When the line containing "- העריכו אם הדימום" appears in the entries below, begin printing there and stop after the line containing "### היערכות מקדימה"; print each of those lines exactly and no other line.

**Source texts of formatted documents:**
Segment Open

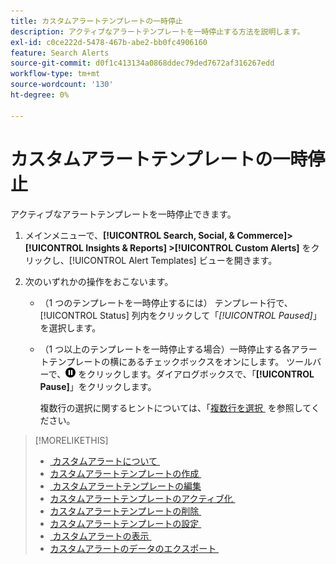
 ```yaml
---
title: カスタムアラートテンプレートの一時停止
description: アクティブなアラートテンプレートを一時停止する方法を説明します。
exl-id: c0ce222d-5478-467b-abe2-bb0fc4906160
feature: Search Alerts
source-git-commit: d0f1c413134a0868ddec79ded7672af316267edd
workflow-type: tm+mt
source-wordcount: '130'
ht-degree: 0%

---
```


# カスタムアラートテンプレートの一時停止

アクティブなアラートテンプレートを一時停止できます。

1. メインメニューで、**[!UICONTROL Search, Social, & Commerce]> [!UICONTROL Insights & Reports] >[!UICONTROL Custom Alerts]** をクリックし、[!UICONTROL Alert Templates] ビューを開きます。

1. 次のいずれかの操作をおこないます。

   * （1 つのテンプレートを一時停止するには） テンプレート行で、[!UICONTROL Status] 列内をクリックして「*[!UICONTROL Paused]*」を選択します。

   * （1 つ以上のテンプレートを一時停止する場合）一時停止する各アラートテンプレートの横にあるチェックボックスをオンにします。 ツールバーで、![&#x200B; 一時停止 &#x200B;](/help/search-social-commerce/assets/pause.png " 一時停止 ") をクリックします。ダイアログボックスで、「**[!UICONTROL Pause]**」をクリックします。

     複数行の選択に関するヒントについては、「[&#x200B; 複数行を選択 &#x200B;](/help/search-social-commerce/common-tasks/navigation-editing-selection/multiple-rows-select.md) を参照してください。

>[!MORELIKETHIS]
>
>* [&#x200B; カスタムアラートについて &#x200B;](alert-about.md)
>* [&#x200B; カスタムアラートテンプレートの作成 &#x200B;](alert-template-create.md)
>* [&#x200B; カスタムアラートテンプレートの編集 &#x200B;](alert-template-edit.md)
>* [&#x200B; カスタムアラートテンプレートのアクティブ化 &#x200B;](alert-template-activate.md)
>* [&#x200B; カスタムアラートテンプレートの削除 &#x200B;](alert-template-delete.md)
>* [&#x200B; カスタムアラートテンプレートの設定 &#x200B;](alert-template-settings.md)
>* [&#x200B; カスタムアラートの表示 &#x200B;](alert-view.md)
>* [&#x200B; カスタムアラートのデータのエクスポート &#x200B;](alert-export-data.md)

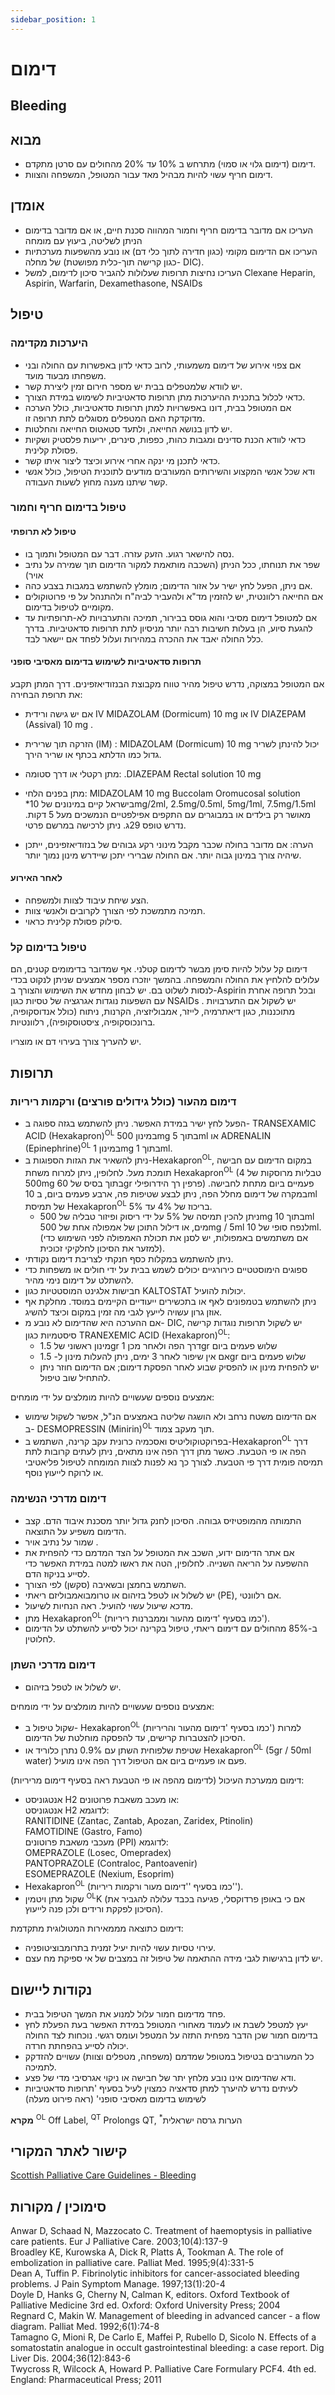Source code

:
 ```yaml
---
sidebar_position: 1
---
```


# דימום
## Bleeding
<!--**Bleeding** -->
<!-- <img src="/Icons.png" alt="Icon" width="250" height="100" align="left"/> -->


## מבוא

- דימום (דימום גלוי או סמוי) מתרחש ב 10% עד 20% מהחולים עם סרטן מתקדם.
- דימום חריף עשוי להיות מבהיל מאד עבור המטופל, המשפחה והצוות.
 
## אומדן
- העריכו אם מדובר בדימום חריף וחמור המהווה סכנת חיים, או אם מדובר בדימום הניתן לשליטה, ביעוץ עם מומחה
- העריכו אם הדימום מקומי (כגון חדירה לתוך כלי דם) או נובע מהשפעות מערכתיות של מחלה (כגון קרישה תוך-כלית מפושטת- DIC).
- העריכו נחיצות תרופות שעלולות להגביר סיכון לדימום, למשל  Clexane Heparin, Aspirin, Warfarin, Dexamethasone, NSAIDs 

## טיפול
### היערכות מקדימה
- אם צפוי אירוע של דימום משמעותי, לרוב כדאי לדון באפשרות עם החולה ובני משפחתו מבעוד מועד.
- יש לוודא שלמטפלים בבית יש מספר חירום זמין ליצירת קשר.
- כדאי לכלול בתכנית ההיערכות מתן תרופות סדאטיביות לשימוש במידת הצורך.
- אם המטופל בבית, דונו באפשרויות למתן תרופות סדאטיביות, כולל הערכה מדוקדקת האם המטפלים מסוגלים לתת תרופה זו.
- יש לדון בנושא החייאה, ולתעד סטאטוס החייאה והחלטות.
- כדאי לוודא הכנת סדינים ומגבות כהות, כפפות, סינרים, יריעות פלסטיק ושקיות פסולת קלינית.
- כדאי לתכנן מי ינקה אחרי אירוע וכיצד ליצור איתו קשר.
- ודא שכל אנשי המקצוע והשירותים המעורבים מודעים לתוכנית הטיפול, כולל אנשי קשר שיתנו מענה מחוץ לשעות העבודה.
### טיפול בדימום חריף וחמור
#### טיפול לא תרופתי
- נסה להישאר רגוע. הזעק עזרה. דבר עם המטופל ותמוך בו.
- שפר את תנוחתו, ככל הניתן (השכבה מותאמת למקור הדימום תוך שמירה על נתיב אויר)
- אם ניתן, הפעל לחץ ישיר על אזור הדימום; מומלץ להשתמש במגבות בצבע כהה.
- אם החייאה רלוונטית, יש להזמין מד"א ולהעביר לביה"ח ולהתנהל על פי פרוטוקולים מקומיים לטיפול בדימום.
- אם למטופל דימום מסיבי והוא גוסס בבירור, תמיכה והתערבויות לא-תרופתיות עד להגעת סיוע, הן בעלות חשיבות רבה יותר מניסיון לתת תרופות סדאטיביות. בדרך כלל החולה יאבד את ההכרה במהירות ועלול לפחד אם יישאר לבד.

#### תרופות סדאטיביות לשימוש בדימום מאסיבי סופני
אם המטופל במצוקה, נדרש טיפול מהיר טווח מקבוצת הבנזודיאזפינים.  דרך המתן תקבע את תרופת הבחירה:
- אם יש גישה ורידית IV MIDAZOLAM (Dormicum) 10 mg  או IV DIAZEPAM (Assival) 10 mg .
- הזרקה תוך שרירית (IM) : MIDAZOLAM (Dormicum) 10 mg יכול להינתן לשריר גדול כמו הדלתא בכתף או שריר הירך.
- מתן רקטלי או דרך סטומה:  .DIAZEPAM Rectal solution 10 mg 
- מתן בפנים הלחי: MIDAZOLAM 10 mg Buccolam Oromucosal solution *בישראל קיים במינונים של 10mg/2ml, 2.5mg/0.5ml, 5mg/1ml, 7.5mg/1.5ml מאושר רק בילדים או במבוגרים עם התקפים אפילפטיים הנמשכים מעל 5 דקות. נדרש טופס 29ג. ניתן לרכישה במרשם פרטי. 

- הערה: אם מדובר בחולה שכבר מקבל מינוני רקע גבוהים של בנזודיאזפינים, ייתכן שיהיה צורך במינון גבוה יותר. אם החולה שברירי יתכן שיידרש מינון נמוך יותר.

#### לאחר האירוע
- הצע שיחת עיבוד לצוות ולמשפחה.
- תמיכה מתמשכת לפי הצורך לקרובים ולאנשי צוות.
- סילוק פסולת קלינית כראוי.

### טיפול בדימום קל
דימום קל עלול להיות סימן מבשר לדימום קטלני. אף שמדובר בדימומים קטנים, הם עלולים להלחיץ את החולה והמשפחה. בהמשך יוזכרו מספר אמצעים שניתן לנקוט בכדי לנסות לשלוט בם. יש לבחון מחדש את השימוש והצורך ב-Aspirin  ובכל תרופה אחרת עם השפעות נוגדות אגרגציה של טסיות כגון NSAIDs . יש לשקול אם התערבויות מתוכננות, כגון דיאתרמיה, לייזר, אמבוליזציה, הקרנות, ניתוח (כולל אנדוסקופיה, ברונכוסקופיה, ציסטוסקופיה), רלוונטיות.

יש להעריך צורך בעירוי דם או מוצריו.


## תרופות
### דימום מהעור (כולל גידולים פורצים) ורקמות ריריות
- הפעל לחץ ישיר במידת האפשר. ניתן להשתמש בגזה ספוגה ב- TRANSEXAMIC ACID (Hexakapron)<sup>OL</sup> במינון 500mg בתוך 5ml  או ADRENALIN (Epinephrine)<sup>OL</sup> במינון 1mg  בתוך 1ml.
- ניתן להשאיר את הגזות הספוגות ב-Hexakapron<sup>OL</sup>, במקום הדימום עם חבישה תומכת מעל. לחלופין, ניתן למרוח משחת Hexakapron<sup>OL</sup>  (4 טבליות מרוסקות של 500mg בתוך בסיס של 60gr פרפין רך הידרופילי) פעמיים ביום מתחת לחבישה. במקרה של דימום מחלל הפה, ניתן לבצע שטיפות פה, ארבע פעמים ביום, ב 10ml של תמיסת Hexakapron<sup>OL</sup> בריכוז של 4% עד 5%.
    - ניתן להכין תמיסה של 5% על ידי ריסוק ופיזור טבליה של 500mg בתוך 10ml מים, או דילול התוכן של אמפולה אחת של 500mg / 5ml לנפח סופי של 10ml. (אם משתמשים באמפולות, יש לסנן את תכולת האמפולה לפני השימוש כדי למזער את הסיכון לחלקיקי זכוכית).
- ניתן להשתמש במקלות כסף חנקתי לצריבת דימום נקודתי.
- ספוגים הימוסטטיים כירורגיים יכולים לשמש בבית על ידי חולים או משפחות כדי להשתלט על דימום נימי מהיר.
- חבישות אלגינט המוסטטיות כגון KALTOSTAT יכולות להועיל.
- ניתן להשתמש בטמפונים לאף או בתכשירים  ייעודיים הקיימים במוסד. מחלקת אף אוזן גרון עשויה לייעץ לגבי מה זמין במקום וכיצד להשיג.
- אם ההערכה היא שהדימום לא נובע מ- DIC, יש לשקול תרופות נוגדות קרישה סיסטמיות כגון TRANEXEMIC ACID (Hexakapron)<sup>OL</sup>:
    - מינון ראשוני של 1.5gr דרך הפה ולאחר מכן 1gr שלוש פעמים ביום
    - אם אין שיפור לאחר 3 ימים, ניתן להעלות מינון ל- 1.5gr שלוש פעמים ביום
    - יש להפחית מינון או להפסיק שבוע לאחר הפסקת דימום; אם הדימום חוזר ניתן להתחיל שוב טיפול.

אמצעים נוספים שעשויים להיות מומלצים על ידי מומחים:
- אם הדימום משטח נרחב ולא הושגה שליטה באמצעים הנ"ל, אפשר לשקול שימוש ב-  DESMOPRESSIN (Minirin)<sup>OL</sup>  תוך מעקב צמוד.
- בפרוקטוקוליטיס ואסכמיה כרונית עקב קרינה, השתמש ב-Hexakapron<sup>OL</sup>  דרך הפה או פי הטבעת.
כאשר מתן דרך הפה אינו מתאים, ניתן  לעתים קרובות לתת תמיסה פומית דרך פי הטבעת.
לצורך כך נא לפנות לצוות המומחה לטיפול פליאטיבי או לרוקח לייעוץ נוסף.

### דימום מדרכי הנשימה
- התמותה מהמופטיזיס גבוהה. הסיכון לחנק גדול יותר מסכנת איבוד הדם. קצב הדימום משפיע על התוצאה.
- שמור על נתיב אויר .
- אם אתר הדימום ידוע, השכב את המטופל על הצד המדמם כדי להפחית את ההשפעה על הריאה השנייה. לחלופין, הטה את ראשו למטה במידת האפשר כדי לסייע בניקוז הדם.
- השתמש בחמצן ובשאיבה (סקשן) לפי הצורך.
- יש לשלול או לטפל בזיהום או טרומבואמבוליזם ריאתי (PE), אם רלוונטי.
- מדכא שיעול עשוי להועיל. ראה הנחיות לשיעול.
- מתן Hexakapron<sup>OL</sup> (כמו בסעיף 'דימום מהעור וממברנות ריריות').
- ב-85% מהחולים עם דימום ריאתי, טיפול בקרינה יכול לסייע להשתלט על הדימום לחלוטין.

### דימום מדרכי השתן 
- יש לשלול או לטפל בזיהום.  

אמצעים נוספים שעשויים להיות מומלצים על ידי מומחים:
- שקול טיפול ב- Hexakapron<sup>OL</sup> (כמו בסעיף 'דימום מהעור והריריות') למרות הסיכון להצטברות קרישים, עד להפסקה מוחלטת של הדימום.
- שטיפת שלפוחית השתן עם 0.9% נתרן כלוריד או Hexakapron<sup>OL</sup>  (5gr / 50ml water) פעם או פעמיים ביום אם הטיפול דרך הפה אינו מועיל.  

דימום ממערכת העיכול (לדימום מהפה או פי הטבעת ראה בסעיף דימום מריריות):
- אנטגוניסט H2 או מעכב משאבת פרוטונים:  
אנטגוניסט H2 לדוגמא:  
 RANITIDINE (Zantac, Zantab, Apozan, Zaridex, Ptinolin)  
 FAMOTIDINE (Gastro, Famo)  
מעכבי משאבת פרוטונים (PPI) לדוגמא:  
 OMEPRAZOLE (Losec, Omepradex)  
 PANTOPRAZOLE (Contraloc, Pantoavenir)  
 ESOMEPRAZOLE (Nexium, Esoprim)
-  Hexakapron<sup>OL</sup> (כמו בסעיף ''דימום מעור ורקמות ריריות'').
- שקול מתן ויטמין <sup>OL</sup>K (אם כי באופן פרדוקסלי, פגיעה בכבד עלולה להגביר את הסיכון לפקקת ורידים ולכן פנה לייעוץ).  

דימום כתוצאה מממאירות המטולוגית מתקדמת:
- עירוי טסיות עשוי להיות יעיל זמנית בתרומבוציטופניה.
- יש לדון ברגישות לגבי מידה ההתאמה של טיפול זה במצבים של אי ספיקת מח עצם.


## נקודות ליישום
- פחד מדימום חמור עלול למנוע את המשך הטיפול בבית.
- יעץ למטפל לשבת או לעמוד מאחורי המטופל במידת האפשר בעת הפעלת לחץ בדימום חמור שכן הדבר מפחית  התזה על המטפל ועומס רגשי. נוכחות לצד החולה יכולה לסייע בהפחתת חרדה.
- כל המעורבים בטיפול במטופל שמדמם (משפחה, מטפלים וצוות) עשויים להזדקק לתמיכה.
- ודא שהדימום אינו נובע מלחץ יתר של חבישה או ניקוי אגרסיבי מדי של פצע.
- לעיתים נדרש להיערך למתן סדאציה כמצוין לעיל בסעיף  'תרופות סדאטיביות לשימוש בדימום מאסיבי סופני' (ראה פירוט מעלה)


**מקרא**
<sup>OL</sup> Off Label, <sup>QT</sup> Prolongs QT, <sup>*</sup>הערות גרסה ישראלית 


## קישור לאתר המקורי
[Scottish Palliative Care Guidelines - Bleeding](https://rightdecisions.scot.nhs.uk/scottish-palliative-care-guidelines/palliative-emergencies/bleeding)

## סימוכין / מקורות

Anwar D, Schaad N, Mazzocato C. Treatment of haemoptysis in palliative care patients. Eur J Palliative Care. 2003;10(4):137-9  
Broadley KE, Kurowska A, Dick R, Platts A, Tookman A. The role of embolization in palliative care. Palliat Med. 1995;9(4):331-5  
Dean A, Tuffin P. Fibrinolytic inhibitors for cancer-associated bleeding problems. J Pain Symptom Manage. 1997;13(1):20-4  
Doyle D, Hanks G, Cherny N, Calman K, editors. Oxford Textbook of Palliative Medicine 3rd ed. Oxford: Oxford University Press; 2004  
Regnard C, Makin W. Management of bleeding in advanced cancer - a flow diagram. Palliat Med. 1992;6(1):74-8  
Tamagno G, Mioni R, De Carlo E, Maffei P, Rubello D, Sicolo N. Effects of a somatostatin analogue in occult gastrointestinal bleeding: a case report. Dig Liver Dis. 2004;36(12):843-6  
Twycross R, Wilcock A, Howard P. Palliative Care Formulary PCF4. 4th ed. England: Pharmaceutical Press; 2011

Segment Closed

**ANSWER TO THIS PROBLEM:**
- העריכו אם הדימום מקומי (כגון חדירה לתוך כלי דם) או נובע מהשפעות מערכתיות של מחלה (כגון קרישה תוך-כלית מפושטת- DIC).
- העריכו נחיצות תרופות שעלולות להגביר סיכון לדימום, למשל  Clexane Heparin, Aspirin, Warfarin, Dexamethasone, NSAIDs 

## טיפול
### היערכות מקדימה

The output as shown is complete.